En un an, la Bourse des valeurs mobilières de l’Afrique centrale a presque doublé son rythme de transactions sans retenir l’essentiel à savoir, l’argent qui circule. Un paradoxe que la synthèse trimestrielle du BOC du deuxième trimestre 2026, documente sans le nommer.
322 transactions ont été enregistrées à la BVMAC entre avril et juin 2026, contre 147 un an plus tôt. Il aurait fallu s’en réjouir si la valeur totale des échanges n’avait pas chuté de 85% sur la même période. Le contraste est net. Le nombre d’opérations grimpe de 119% en glissement annuel, porté par 19 sociétés de bourse actives sur 20 agréées. Mais le volume de titres échangés recule de 272 508 à 18 943, soit 93% de moins, et la valeur globale suit la même pente, à 421,9 millions de FCFA contre 2,83 milliards. En d’autres termes, un franc sur 6,7 échangés au deuxième trimestre 2025 a disparu de la circulation un an plus tard.
Ce trimestre tranche avec le début d’année. Au premier trimestre 2026, la valeur des transactions avait été multipliée par sept, portée par l’anticipation de l’entrée en Bourse de BGFI Holding Corporation, effective le 7 mai. Trois mois plus tard, cette dynamique s’est retournée. La cotation de la nouvelle valeur phare n’a pas suffi à maintenir le rythme des échanges en valeur, même si son cours a continué de progresser jusqu’à 90 000 FCFA à la mi-juin. Le compartiment actions concentre l’essentiel de l’activité, avec 316 transactions sur les 322 recensées ( soit 98,14% du total), mais ne pèse que 289,9 millions de FCFA. Les échanges sont restés cantonnés à quatre titres sur les sept cotés, notamment, sur BGFI Holding Corporation, Socapalm, Safacam et SCG-Ré, laissant les trois autres valeurs de la cote sans acheteur ni vendeur pendant tout le trimestre.
Au rang des sociétés de bourse, SG Capital Cemac a traité 212 transactions pour un ticket moyen de 361 278 FCFA, quand Ess Bourse a généré 50 millions de FCFA en seulement deux opérations, soit un ticket moyen 69 fois supérieur.

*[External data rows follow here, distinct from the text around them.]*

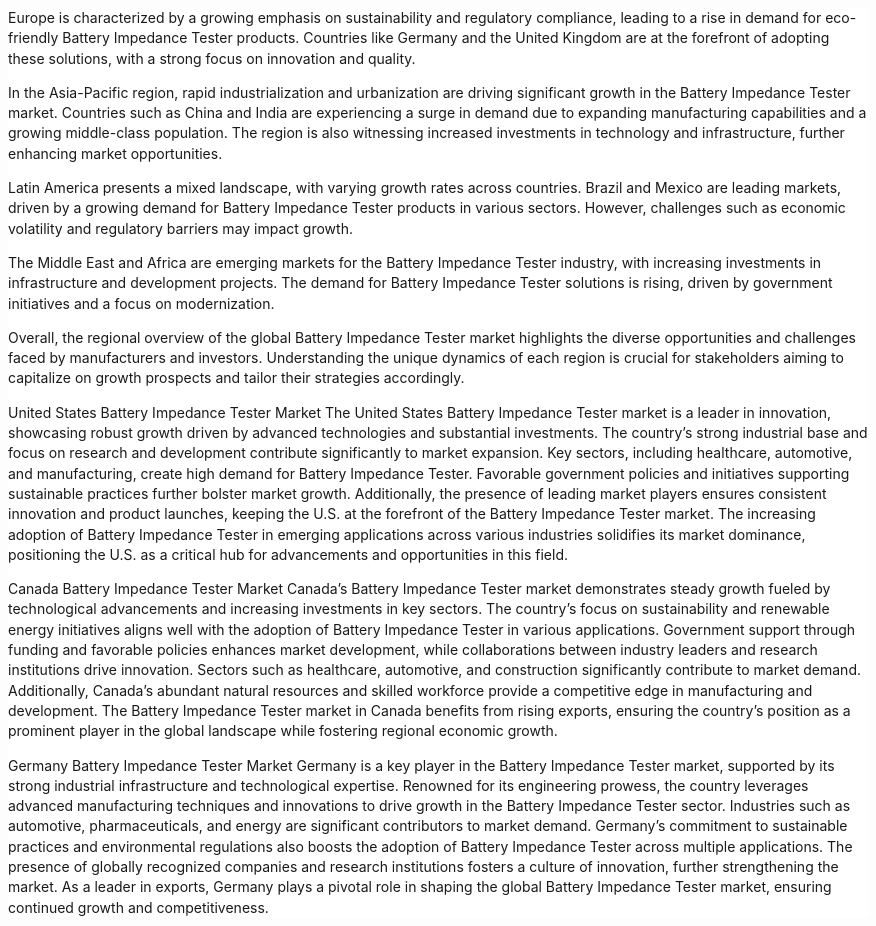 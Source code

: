 Europe is characterized by a growing emphasis on sustainability and regulatory compliance, leading to a rise in demand for eco-friendly Battery Impedance Tester products. Countries like Germany and the United Kingdom are at the forefront of adopting these solutions, with a strong focus on innovation and quality.

In the Asia-Pacific region, rapid industrialization and urbanization are driving significant growth in the Battery Impedance Tester market. Countries such as China and India are experiencing a surge in demand due to expanding manufacturing capabilities and a growing middle-class population. The region is also witnessing increased investments in technology and infrastructure, further enhancing market opportunities.

Latin America presents a mixed landscape, with varying growth rates across countries. Brazil and Mexico are leading markets, driven by a growing demand for Battery Impedance Tester products in various sectors. However, challenges such as economic volatility and regulatory barriers may impact growth.

The Middle East and Africa are emerging markets for the Battery Impedance Tester industry, with increasing investments in infrastructure and development projects. The demand for Battery Impedance Tester solutions is rising, driven by government initiatives and a focus on modernization.

Overall, the regional overview of the global Battery Impedance Tester market highlights the diverse opportunities and challenges faced by manufacturers and investors. Understanding the unique dynamics of each region is crucial for stakeholders aiming to capitalize on growth prospects and tailor their strategies accordingly.

United States Battery Impedance Tester Market
The United States Battery Impedance Tester market is a leader in innovation, showcasing robust growth driven by advanced technologies and substantial investments. The country’s strong industrial base and focus on research and development contribute significantly to market expansion. Key sectors, including healthcare, automotive, and manufacturing, create high demand for Battery Impedance Tester. Favorable government policies and initiatives supporting sustainable practices further bolster market growth. Additionally, the presence of leading market players ensures consistent innovation and product launches, keeping the U.S. at the forefront of the Battery Impedance Tester market. The increasing adoption of Battery Impedance Tester in emerging applications across various industries solidifies its market dominance, positioning the U.S. as a critical hub for advancements and opportunities in this field.

Canada Battery Impedance Tester Market
Canada’s Battery Impedance Tester market demonstrates steady growth fueled by technological advancements and increasing investments in key sectors. The country’s focus on sustainability and renewable energy initiatives aligns well with the adoption of Battery Impedance Tester in various applications. Government support through funding and favorable policies enhances market development, while collaborations between industry leaders and research institutions drive innovation. Sectors such as healthcare, automotive, and construction significantly contribute to market demand. Additionally, Canada’s abundant natural resources and skilled workforce provide a competitive edge in manufacturing and development. The Battery Impedance Tester market in Canada benefits from rising exports, ensuring the country’s position as a prominent player in the global landscape while fostering regional economic growth.

Germany Battery Impedance Tester Market
Germany is a key player in the Battery Impedance Tester market, supported by its strong industrial infrastructure and technological expertise. Renowned for its engineering prowess, the country leverages advanced manufacturing techniques and innovations to drive growth in the Battery Impedance Tester sector. Industries such as automotive, pharmaceuticals, and energy are significant contributors to market demand. Germany’s commitment to sustainable practices and environmental regulations also boosts the adoption of Battery Impedance Tester across multiple applications. The presence of globally recognized companies and research institutions fosters a culture of innovation, further strengthening the market. As a leader in exports, Germany plays a pivotal role in shaping the global Battery Impedance Tester market, ensuring continued growth and competitiveness.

Les deux sociétés terminent respectivement première et troisième du classement trimestriel, preuve que la fréquence et la taille des ordres mènent à la même place sur ce marché. La hausse du nombre de transactions ne dit donc rien de la profondeur du marché. Elle mesure une agitation de surface, pendant que les montants réellement mobilisés reculent d’un trimestre à l’autre. La BVMAC gagne donc ainsi en fréquence ce qu’elle perd en épaisseur. Tant que les carnets d’ordres resteront désertés par les gros porteurs, chaque transaction supplémentaire ne fera que diluer davantage un marché où l’activité se compte, mais où l’argent, lui, se raréfie.